What the task asks:
Nothing but the pictures is dropped; write out all the remaining data below exactly.

Material provided:
┌──

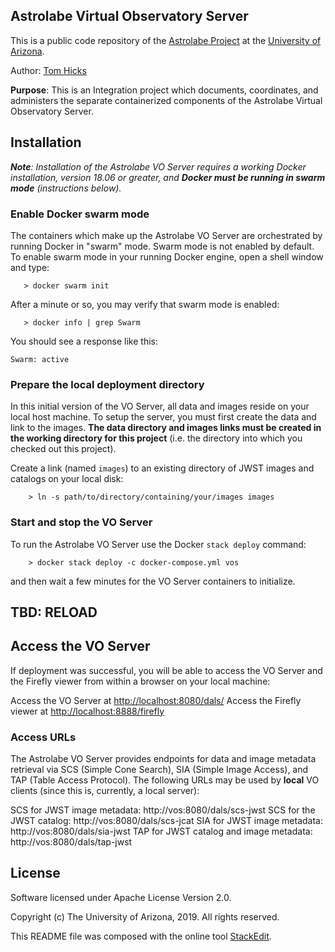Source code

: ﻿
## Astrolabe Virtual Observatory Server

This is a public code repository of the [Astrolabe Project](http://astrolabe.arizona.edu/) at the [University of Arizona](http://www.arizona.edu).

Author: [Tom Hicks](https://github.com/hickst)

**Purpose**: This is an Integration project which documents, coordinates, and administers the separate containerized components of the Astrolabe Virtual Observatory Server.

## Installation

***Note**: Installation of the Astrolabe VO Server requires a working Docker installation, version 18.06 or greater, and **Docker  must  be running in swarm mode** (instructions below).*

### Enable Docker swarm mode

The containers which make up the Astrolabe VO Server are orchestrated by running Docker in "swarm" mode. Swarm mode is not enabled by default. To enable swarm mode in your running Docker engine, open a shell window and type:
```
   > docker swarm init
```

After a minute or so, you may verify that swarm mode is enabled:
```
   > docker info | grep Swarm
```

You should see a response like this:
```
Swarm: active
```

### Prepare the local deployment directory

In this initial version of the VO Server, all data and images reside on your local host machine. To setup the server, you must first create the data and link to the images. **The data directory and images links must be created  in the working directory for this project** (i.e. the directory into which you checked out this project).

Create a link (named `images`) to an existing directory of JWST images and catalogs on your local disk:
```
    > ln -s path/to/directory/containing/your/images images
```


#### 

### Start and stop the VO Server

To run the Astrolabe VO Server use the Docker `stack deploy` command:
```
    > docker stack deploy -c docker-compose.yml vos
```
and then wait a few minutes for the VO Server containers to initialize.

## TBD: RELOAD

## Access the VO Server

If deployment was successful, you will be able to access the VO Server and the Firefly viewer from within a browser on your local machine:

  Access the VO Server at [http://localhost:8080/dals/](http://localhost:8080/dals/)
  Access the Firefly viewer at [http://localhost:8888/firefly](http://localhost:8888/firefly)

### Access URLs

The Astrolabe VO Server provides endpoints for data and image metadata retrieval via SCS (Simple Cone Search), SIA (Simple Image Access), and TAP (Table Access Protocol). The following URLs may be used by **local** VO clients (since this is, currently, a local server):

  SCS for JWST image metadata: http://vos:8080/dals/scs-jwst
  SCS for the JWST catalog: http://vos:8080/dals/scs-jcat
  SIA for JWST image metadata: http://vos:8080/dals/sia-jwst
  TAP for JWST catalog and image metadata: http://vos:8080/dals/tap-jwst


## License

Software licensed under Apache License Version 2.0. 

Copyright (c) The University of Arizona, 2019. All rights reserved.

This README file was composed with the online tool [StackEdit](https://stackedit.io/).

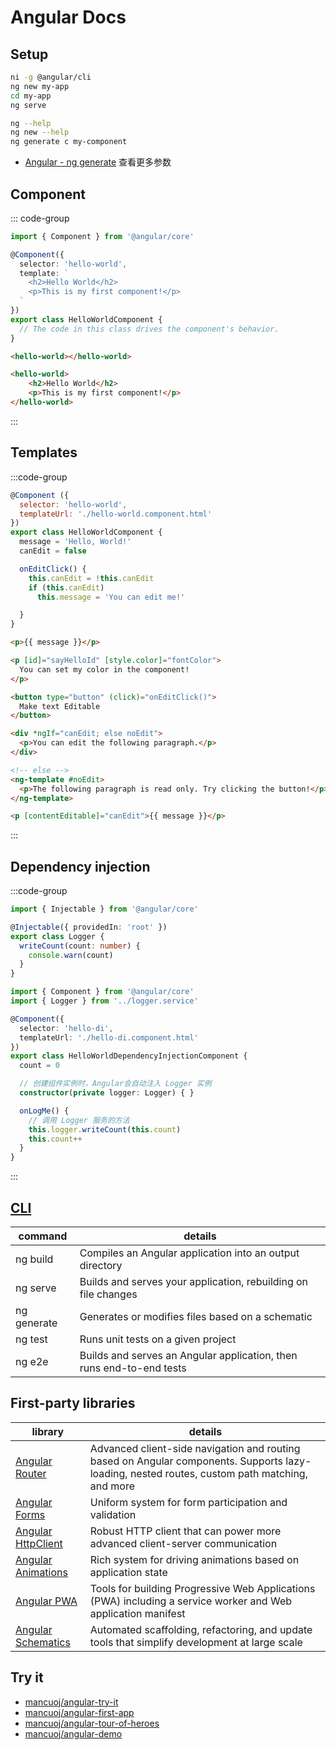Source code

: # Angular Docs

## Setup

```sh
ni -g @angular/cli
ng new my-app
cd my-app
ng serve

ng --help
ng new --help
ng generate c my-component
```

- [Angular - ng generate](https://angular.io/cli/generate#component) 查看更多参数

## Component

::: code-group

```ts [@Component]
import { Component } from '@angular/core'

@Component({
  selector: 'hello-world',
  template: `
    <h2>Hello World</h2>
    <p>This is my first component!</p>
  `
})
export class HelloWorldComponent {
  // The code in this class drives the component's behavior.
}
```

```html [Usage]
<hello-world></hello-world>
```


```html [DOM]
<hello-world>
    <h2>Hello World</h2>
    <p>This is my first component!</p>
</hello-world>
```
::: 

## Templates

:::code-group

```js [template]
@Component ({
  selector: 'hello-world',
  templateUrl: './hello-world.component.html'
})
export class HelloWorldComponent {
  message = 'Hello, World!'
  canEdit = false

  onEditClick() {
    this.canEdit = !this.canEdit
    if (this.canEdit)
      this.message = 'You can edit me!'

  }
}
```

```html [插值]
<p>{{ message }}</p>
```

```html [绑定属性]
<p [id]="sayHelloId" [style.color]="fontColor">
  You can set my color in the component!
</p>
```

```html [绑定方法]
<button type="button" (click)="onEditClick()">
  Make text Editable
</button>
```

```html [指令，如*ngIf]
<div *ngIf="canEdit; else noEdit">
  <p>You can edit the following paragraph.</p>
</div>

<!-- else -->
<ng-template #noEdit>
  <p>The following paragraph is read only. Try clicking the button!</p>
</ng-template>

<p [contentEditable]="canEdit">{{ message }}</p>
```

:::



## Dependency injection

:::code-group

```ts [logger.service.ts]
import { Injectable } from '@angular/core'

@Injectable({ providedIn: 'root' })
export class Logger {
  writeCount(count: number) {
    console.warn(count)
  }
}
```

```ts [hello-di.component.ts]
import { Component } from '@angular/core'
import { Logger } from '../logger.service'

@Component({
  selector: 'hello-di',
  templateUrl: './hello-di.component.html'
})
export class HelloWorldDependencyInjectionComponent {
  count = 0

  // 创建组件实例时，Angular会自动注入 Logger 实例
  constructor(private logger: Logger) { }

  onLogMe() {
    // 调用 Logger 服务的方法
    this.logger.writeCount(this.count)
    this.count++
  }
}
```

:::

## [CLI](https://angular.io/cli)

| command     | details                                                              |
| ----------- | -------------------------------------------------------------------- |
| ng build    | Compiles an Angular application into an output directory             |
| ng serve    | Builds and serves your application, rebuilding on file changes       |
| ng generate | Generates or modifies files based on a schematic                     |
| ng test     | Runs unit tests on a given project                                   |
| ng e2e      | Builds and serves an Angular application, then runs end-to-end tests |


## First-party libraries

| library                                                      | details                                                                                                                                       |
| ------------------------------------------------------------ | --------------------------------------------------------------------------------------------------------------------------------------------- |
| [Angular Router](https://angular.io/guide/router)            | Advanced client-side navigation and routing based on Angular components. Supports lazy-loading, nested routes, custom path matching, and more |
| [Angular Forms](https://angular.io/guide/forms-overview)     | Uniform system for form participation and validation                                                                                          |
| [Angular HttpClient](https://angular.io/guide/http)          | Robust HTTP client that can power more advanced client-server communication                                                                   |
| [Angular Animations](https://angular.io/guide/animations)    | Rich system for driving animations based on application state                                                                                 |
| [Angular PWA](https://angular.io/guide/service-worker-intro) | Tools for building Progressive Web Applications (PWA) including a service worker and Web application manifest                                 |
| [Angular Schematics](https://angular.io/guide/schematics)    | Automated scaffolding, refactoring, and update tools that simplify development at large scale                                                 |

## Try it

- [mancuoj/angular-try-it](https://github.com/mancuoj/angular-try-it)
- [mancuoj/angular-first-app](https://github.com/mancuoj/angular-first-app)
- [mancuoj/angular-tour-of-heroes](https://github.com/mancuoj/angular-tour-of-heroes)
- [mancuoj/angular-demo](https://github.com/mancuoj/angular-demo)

└──

Reply to the exercise:
Source code

: ﻿
## Astrolabe Virtual Observatory Server

This is a public code repository of the [Astrolabe Project](http://astrolabe.arizona.edu/) at the [University of Arizona](http://www.arizona.edu).

Author: [Tom Hicks](https://github.com/hickst)

**Purpose**: This is an Integration project which documents, coordinates, and administers the separate containerized components of the Astrolabe Virtual Observatory Server.

## Installation

***Note**: Installation of the Astrolabe VO Server requires a working Docker installation, version 18.06 or greater, and **Docker  must  be running in swarm mode** (instructions below).*

### Enable Docker swarm mode

The containers which make up the Astrolabe VO Server are orchestrated by running Docker in "swarm" mode. Swarm mode is not enabled by default. To enable swarm mode in your running Docker engine, open a shell window and type:
```
   > docker swarm init
```

After a minute or so, you may verify that swarm mode is enabled:
```
   > docker info | grep Swarm
```

You should see a response like this:
```
Swarm: active
```

### Prepare the local deployment directory

In this initial version of the VO Server, all data and images reside on your local host machine. To setup the server, you must first create the data and link to the images. **The data directory and images links must be created  in the working directory for this project** (i.e. the directory into which you checked out this project).

Create a link (named `images`) to an existing directory of JWST images and catalogs on your local disk:
```
    > ln -s path/to/directory/containing/your/images images
```


#### 

### Start and stop the VO Server

To run the Astrolabe VO Server use the Docker `stack deploy` command:
```
    > docker stack deploy -c docker-compose.yml vos
```
and then wait a few minutes for the VO Server containers to initialize.

## TBD: RELOAD

## Access the VO Server

If deployment was successful, you will be able to access the VO Server and the Firefly viewer from within a browser on your local machine:

  Access the VO Server at [http://localhost:8080/dals/](http://localhost:8080/dals/)
  Access the Firefly viewer at [http://localhost:8888/firefly](http://localhost:8888/firefly)

### Access URLs

The Astrolabe VO Server provides endpoints for data and image metadata retrieval via SCS (Simple Cone Search), SIA (Simple Image Access), and TAP (Table Access Protocol). The following URLs may be used by **local** VO clients (since this is, currently, a local server):

  SCS for JWST image metadata: http://vos:8080/dals/scs-jwst
  SCS for the JWST catalog: http://vos:8080/dals/scs-jcat
  SIA for JWST image metadata: http://vos:8080/dals/sia-jwst
  TAP for JWST catalog and image metadata: http://vos:8080/dals/tap-jwst


## License

Software licensed under Apache License Version 2.0. 

Copyright (c) The University of Arizona, 2019. All rights reserved.

This README file was composed with the online tool [StackEdit](https://stackedit.io/).

Source code

: # Angular Docs

## Setup

```sh
ni -g @angular/cli
ng new my-app
cd my-app
ng serve

ng --help
ng new --help
ng generate c my-component
```

- [Angular - ng generate](https://angular.io/cli/generate#component) 查看更多参数

## Component

::: code-group

```ts [@Component]
import { Component } from '@angular/core'

@Component({
  selector: 'hello-world',
  template: `
    <h2>Hello World</h2>
    <p>This is my first component!</p>
  `
})
export class HelloWorldComponent {
  // The code in this class drives the component's behavior.
}
```

```html [Usage]
<hello-world></hello-world>
```


```html [DOM]
<hello-world>
    <h2>Hello World</h2>
    <p>This is my first component!</p>
</hello-world>
```
::: 

## Templates

:::code-group

```js [template]
@Component ({
  selector: 'hello-world',
  templateUrl: './hello-world.component.html'
})
export class HelloWorldComponent {
  message = 'Hello, World!'
  canEdit = false

  onEditClick() {
    this.canEdit = !this.canEdit
    if (this.canEdit)
      this.message = 'You can edit me!'

  }
}
```

```html [插值]
<p>{{ message }}</p>
```

```html [绑定属性]
<p [id]="sayHelloId" [style.color]="fontColor">
  You can set my color in the component!
</p>
```

```html [绑定方法]
<button type="button" (click)="onEditClick()">
  Make text Editable
</button>
```

```html [指令，如*ngIf]
<div *ngIf="canEdit; else noEdit">
  <p>You can edit the following paragraph.</p>
</div>

<!-- else -->
<ng-template #noEdit>
  <p>The following paragraph is read only. Try clicking the button!</p>
</ng-template>

<p [contentEditable]="canEdit">{{ message }}</p>
```

:::



## Dependency injection

:::code-group

```ts [logger.service.ts]
import { Injectable } from '@angular/core'

@Injectable({ providedIn: 'root' })
export class Logger {
  writeCount(count: number) {
    console.warn(count)
  }
}
```

```ts [hello-di.component.ts]
import { Component } from '@angular/core'
import { Logger } from '../logger.service'

@Component({
  selector: 'hello-di',
  templateUrl: './hello-di.component.html'
})
export class HelloWorldDependencyInjectionComponent {
  count = 0

  // 创建组件实例时，Angular会自动注入 Logger 实例
  constructor(private logger: Logger) { }

  onLogMe() {
    // 调用 Logger 服务的方法
    this.logger.writeCount(this.count)
    this.count++
  }
}
```

:::

## [CLI](https://angular.io/cli)

| command     | details                                                              |
| ----------- | -------------------------------------------------------------------- |
| ng build    | Compiles an Angular application into an output directory             |
| ng serve    | Builds and serves your application, rebuilding on file changes       |
| ng generate | Generates or modifies files based on a schematic                     |
| ng test     | Runs unit tests on a given project                                   |
| ng e2e      | Builds and serves an Angular application, then runs end-to-end tests |


## First-party libraries

| library                                                      | details                                                                                                                                       |
| ------------------------------------------------------------ | --------------------------------------------------------------------------------------------------------------------------------------------- |
| [Angular Router](https://angular.io/guide/router)            | Advanced client-side navigation and routing based on Angular components. Supports lazy-loading, nested routes, custom path matching, and more |
| [Angular Forms](https://angular.io/guide/forms-overview)     | Uniform system for form participation and validation                                                                                          |
| [Angular HttpClient](https://angular.io/guide/http)          | Robust HTTP client that can power more advanced client-server communication                                                                   |
| [Angular Animations](https://angular.io/guide/animations)    | Rich system for driving animations based on application state                                                                                 |
| [Angular PWA](https://angular.io/guide/service-worker-intro) | Tools for building Progressive Web Applications (PWA) including a service worker and Web application manifest                                 |
| [Angular Schematics](https://angular.io/guide/schematics)    | Automated scaffolding, refactoring, and update tools that simplify development at large scale                                                 |

## Try it

- [mancuoj/angular-try-it](https://github.com/mancuoj/angular-try-it)
- [mancuoj/angular-first-app](https://github.com/mancuoj/angular-first-app)
- [mancuoj/angular-tour-of-heroes](https://github.com/mancuoj/angular-tour-of-heroes)
- [mancuoj/angular-demo](https://github.com/mancuoj/angular-demo)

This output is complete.